One of the surprises the book contains are the explanations on how banking, real estate and securities industries work as well as simple explanations of accounting methods and balance sheets. These are most useful for those who have not had a formal education in the aforementioned area. In my view, the authors' attitude is to provide not only a primer but a reference book for future use. In this sense it is "The Bible of Money Laundering Investigation Handbooks", giving the basic outlines that an investigator should use, checklists provided help the investigator to keep on track and not get lost when facing the challenges of fighting white collar crime. Sample templates are provided for requesting information as well as a handy glossary.
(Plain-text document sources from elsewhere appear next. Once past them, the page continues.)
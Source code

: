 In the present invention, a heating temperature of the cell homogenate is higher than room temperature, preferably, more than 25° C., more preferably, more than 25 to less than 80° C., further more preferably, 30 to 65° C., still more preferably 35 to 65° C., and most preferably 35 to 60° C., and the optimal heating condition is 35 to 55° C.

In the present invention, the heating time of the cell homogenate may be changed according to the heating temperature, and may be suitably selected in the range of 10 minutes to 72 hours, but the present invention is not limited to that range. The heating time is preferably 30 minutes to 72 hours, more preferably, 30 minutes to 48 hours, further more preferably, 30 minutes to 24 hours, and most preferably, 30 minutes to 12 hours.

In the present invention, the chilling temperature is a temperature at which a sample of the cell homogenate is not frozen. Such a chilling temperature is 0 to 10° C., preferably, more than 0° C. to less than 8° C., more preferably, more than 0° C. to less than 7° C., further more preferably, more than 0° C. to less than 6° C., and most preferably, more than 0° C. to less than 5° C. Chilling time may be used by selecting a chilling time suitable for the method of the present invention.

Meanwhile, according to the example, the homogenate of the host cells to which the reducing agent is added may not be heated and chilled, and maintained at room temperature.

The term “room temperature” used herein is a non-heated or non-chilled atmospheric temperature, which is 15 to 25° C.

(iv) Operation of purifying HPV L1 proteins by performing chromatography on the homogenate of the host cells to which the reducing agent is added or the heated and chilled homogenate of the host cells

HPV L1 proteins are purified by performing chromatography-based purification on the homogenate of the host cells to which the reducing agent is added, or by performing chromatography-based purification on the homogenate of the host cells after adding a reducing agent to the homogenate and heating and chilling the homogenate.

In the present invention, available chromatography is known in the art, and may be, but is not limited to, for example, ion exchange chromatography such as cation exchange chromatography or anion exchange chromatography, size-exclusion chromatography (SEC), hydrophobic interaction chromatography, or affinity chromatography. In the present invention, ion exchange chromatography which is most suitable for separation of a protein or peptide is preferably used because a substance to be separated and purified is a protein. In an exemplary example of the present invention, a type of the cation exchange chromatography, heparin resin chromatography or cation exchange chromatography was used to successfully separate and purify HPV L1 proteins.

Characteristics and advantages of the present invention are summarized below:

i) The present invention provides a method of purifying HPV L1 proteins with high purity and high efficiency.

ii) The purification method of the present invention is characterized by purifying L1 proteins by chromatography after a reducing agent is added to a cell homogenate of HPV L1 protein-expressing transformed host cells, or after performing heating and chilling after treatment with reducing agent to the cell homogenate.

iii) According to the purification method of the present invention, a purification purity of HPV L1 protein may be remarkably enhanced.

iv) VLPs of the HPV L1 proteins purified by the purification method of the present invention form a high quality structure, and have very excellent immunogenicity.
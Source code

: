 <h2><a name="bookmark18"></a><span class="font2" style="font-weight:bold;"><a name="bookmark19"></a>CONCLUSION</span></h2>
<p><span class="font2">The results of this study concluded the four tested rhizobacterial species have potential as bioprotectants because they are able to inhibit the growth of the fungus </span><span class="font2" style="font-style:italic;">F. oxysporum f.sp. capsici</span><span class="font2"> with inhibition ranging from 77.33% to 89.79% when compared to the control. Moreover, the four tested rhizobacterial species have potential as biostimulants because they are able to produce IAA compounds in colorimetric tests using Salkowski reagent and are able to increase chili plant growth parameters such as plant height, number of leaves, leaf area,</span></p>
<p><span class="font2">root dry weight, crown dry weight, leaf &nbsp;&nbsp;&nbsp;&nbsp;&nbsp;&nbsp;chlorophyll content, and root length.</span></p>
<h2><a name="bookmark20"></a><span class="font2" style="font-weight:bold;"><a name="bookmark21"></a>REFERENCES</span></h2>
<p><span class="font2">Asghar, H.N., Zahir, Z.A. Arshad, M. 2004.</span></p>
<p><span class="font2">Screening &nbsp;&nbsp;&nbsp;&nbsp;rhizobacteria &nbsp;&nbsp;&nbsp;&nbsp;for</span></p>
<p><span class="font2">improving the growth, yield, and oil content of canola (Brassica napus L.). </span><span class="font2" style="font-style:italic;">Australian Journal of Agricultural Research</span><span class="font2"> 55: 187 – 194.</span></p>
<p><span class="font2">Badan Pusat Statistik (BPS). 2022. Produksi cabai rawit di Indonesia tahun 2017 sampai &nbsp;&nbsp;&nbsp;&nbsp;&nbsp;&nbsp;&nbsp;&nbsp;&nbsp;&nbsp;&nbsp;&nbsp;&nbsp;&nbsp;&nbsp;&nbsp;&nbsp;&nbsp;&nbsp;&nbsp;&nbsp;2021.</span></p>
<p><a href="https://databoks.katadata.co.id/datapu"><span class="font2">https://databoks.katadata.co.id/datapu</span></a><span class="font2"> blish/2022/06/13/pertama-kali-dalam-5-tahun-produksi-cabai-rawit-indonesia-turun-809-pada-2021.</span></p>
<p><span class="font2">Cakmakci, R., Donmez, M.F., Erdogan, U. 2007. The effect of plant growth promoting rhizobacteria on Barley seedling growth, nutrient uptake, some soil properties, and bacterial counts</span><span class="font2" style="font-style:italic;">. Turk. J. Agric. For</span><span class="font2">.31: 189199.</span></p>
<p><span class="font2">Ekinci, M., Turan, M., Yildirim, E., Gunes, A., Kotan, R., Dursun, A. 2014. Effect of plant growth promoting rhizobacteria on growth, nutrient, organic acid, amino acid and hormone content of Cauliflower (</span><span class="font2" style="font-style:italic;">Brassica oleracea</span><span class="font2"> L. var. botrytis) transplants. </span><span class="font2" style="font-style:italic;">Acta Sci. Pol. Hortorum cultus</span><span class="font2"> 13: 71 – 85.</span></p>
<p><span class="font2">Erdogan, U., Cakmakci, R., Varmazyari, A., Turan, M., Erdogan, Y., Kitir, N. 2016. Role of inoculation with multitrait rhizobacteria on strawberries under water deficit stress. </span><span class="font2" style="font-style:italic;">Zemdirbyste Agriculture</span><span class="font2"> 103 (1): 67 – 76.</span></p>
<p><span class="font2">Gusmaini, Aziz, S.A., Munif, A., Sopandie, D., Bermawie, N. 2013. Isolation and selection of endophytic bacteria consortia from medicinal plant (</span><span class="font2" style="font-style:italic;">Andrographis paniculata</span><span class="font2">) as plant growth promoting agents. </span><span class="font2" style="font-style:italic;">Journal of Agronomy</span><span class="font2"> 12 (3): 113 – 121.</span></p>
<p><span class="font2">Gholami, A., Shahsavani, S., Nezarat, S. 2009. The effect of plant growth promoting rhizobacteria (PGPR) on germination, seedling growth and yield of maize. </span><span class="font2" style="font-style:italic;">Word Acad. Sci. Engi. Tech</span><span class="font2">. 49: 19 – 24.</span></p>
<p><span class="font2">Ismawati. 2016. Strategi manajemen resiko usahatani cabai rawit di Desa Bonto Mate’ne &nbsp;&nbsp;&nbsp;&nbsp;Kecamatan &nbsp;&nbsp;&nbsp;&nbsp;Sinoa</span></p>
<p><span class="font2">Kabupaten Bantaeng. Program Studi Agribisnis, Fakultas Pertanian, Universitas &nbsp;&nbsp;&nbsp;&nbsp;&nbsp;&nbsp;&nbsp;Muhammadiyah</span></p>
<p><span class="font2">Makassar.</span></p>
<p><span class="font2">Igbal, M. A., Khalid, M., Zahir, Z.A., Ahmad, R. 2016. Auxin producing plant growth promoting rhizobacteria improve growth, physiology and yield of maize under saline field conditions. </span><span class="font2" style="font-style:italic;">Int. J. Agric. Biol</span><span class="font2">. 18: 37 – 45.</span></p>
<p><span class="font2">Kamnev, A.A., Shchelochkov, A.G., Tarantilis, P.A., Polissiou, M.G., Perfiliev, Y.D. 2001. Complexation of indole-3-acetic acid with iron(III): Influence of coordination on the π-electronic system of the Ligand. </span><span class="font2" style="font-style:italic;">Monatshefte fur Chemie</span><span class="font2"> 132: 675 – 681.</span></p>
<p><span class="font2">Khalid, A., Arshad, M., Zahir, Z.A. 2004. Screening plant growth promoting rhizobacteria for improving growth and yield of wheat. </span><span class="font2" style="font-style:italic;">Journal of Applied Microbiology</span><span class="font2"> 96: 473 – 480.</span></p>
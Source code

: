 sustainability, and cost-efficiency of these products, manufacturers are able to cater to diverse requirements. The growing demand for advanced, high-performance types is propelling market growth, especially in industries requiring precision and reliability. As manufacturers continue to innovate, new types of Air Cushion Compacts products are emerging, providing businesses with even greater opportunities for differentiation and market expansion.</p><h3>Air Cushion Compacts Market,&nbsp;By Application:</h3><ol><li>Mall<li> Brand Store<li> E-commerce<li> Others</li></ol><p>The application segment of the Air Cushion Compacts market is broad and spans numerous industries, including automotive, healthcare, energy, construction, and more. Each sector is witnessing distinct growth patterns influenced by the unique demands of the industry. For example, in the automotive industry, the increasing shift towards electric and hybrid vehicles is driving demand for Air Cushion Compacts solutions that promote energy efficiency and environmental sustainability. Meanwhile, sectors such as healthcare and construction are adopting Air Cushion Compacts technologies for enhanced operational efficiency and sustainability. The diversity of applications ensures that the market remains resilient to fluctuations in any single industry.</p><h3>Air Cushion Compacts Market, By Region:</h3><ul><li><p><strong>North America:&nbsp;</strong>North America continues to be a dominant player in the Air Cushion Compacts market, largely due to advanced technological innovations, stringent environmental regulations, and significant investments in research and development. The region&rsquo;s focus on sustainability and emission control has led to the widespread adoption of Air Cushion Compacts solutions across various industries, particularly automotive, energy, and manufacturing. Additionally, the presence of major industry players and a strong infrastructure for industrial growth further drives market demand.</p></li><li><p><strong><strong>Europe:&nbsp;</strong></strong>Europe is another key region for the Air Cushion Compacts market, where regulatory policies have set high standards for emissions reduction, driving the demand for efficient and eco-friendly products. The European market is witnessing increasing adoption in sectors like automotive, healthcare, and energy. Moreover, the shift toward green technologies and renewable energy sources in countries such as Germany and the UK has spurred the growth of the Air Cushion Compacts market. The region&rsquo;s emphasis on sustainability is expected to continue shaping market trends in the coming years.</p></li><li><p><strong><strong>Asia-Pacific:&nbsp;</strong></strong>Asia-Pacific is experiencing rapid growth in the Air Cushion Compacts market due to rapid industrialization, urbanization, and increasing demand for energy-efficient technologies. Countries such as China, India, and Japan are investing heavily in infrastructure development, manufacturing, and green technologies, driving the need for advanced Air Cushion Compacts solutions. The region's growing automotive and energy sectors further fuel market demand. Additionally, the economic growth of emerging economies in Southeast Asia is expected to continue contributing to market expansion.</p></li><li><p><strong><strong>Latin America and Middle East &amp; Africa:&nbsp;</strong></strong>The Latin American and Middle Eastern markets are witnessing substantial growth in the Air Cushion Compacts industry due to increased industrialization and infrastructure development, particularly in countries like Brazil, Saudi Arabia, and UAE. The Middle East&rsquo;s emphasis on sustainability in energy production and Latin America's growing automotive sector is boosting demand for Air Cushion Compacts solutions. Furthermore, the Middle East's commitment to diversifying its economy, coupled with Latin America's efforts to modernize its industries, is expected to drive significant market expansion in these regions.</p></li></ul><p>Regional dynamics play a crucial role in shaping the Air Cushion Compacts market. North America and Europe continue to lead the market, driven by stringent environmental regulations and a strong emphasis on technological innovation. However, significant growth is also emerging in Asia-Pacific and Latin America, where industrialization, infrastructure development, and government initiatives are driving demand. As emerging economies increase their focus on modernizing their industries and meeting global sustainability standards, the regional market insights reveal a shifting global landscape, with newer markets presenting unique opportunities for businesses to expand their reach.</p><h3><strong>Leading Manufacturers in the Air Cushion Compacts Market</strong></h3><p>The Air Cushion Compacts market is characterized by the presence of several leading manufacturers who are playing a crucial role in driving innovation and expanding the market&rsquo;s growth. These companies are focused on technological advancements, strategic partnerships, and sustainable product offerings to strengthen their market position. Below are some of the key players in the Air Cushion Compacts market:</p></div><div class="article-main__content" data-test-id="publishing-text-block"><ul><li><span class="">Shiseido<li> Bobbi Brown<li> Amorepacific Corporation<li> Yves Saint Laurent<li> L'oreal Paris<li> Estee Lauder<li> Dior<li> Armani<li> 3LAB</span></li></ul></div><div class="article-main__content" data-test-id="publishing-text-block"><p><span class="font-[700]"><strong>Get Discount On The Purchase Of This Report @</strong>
Some readers could consider this book as "Money Laundering for Dummies", but the aim is to acquire the proper base for future study. As an attorney trained outside the Common Law system, I was able to draw parallelisms between the Continental legal system I studied and the U.S. one. The chapter detailing the different legal forms a business can have, gave me a clear snapshot of what I knew and did not know. Here lies the strength of the book: it is not only of interest to law enforcement & to the judicial branch but also for those of us who work within an industry where compliance is a major issue and where we deal with one or more Regulators.

Although the book gives us a law enforcement perspective, it allows for better compliance at all levels. Recently, a financial investigation on the part of the local Regulator into a "fly by night" market operator revealed it was suspected of being a conduit for money laundering. Being an alumnus of the book, allowed me to get a very clear picture of what the press was referring to when they mentioned layering and placement, brass plate banks and other terms pertaining to these illegal practices. It also proved once again that most journalists do not have the slightest idea of what they are talking about when writing on this fascinating ever- increasingly-important subject.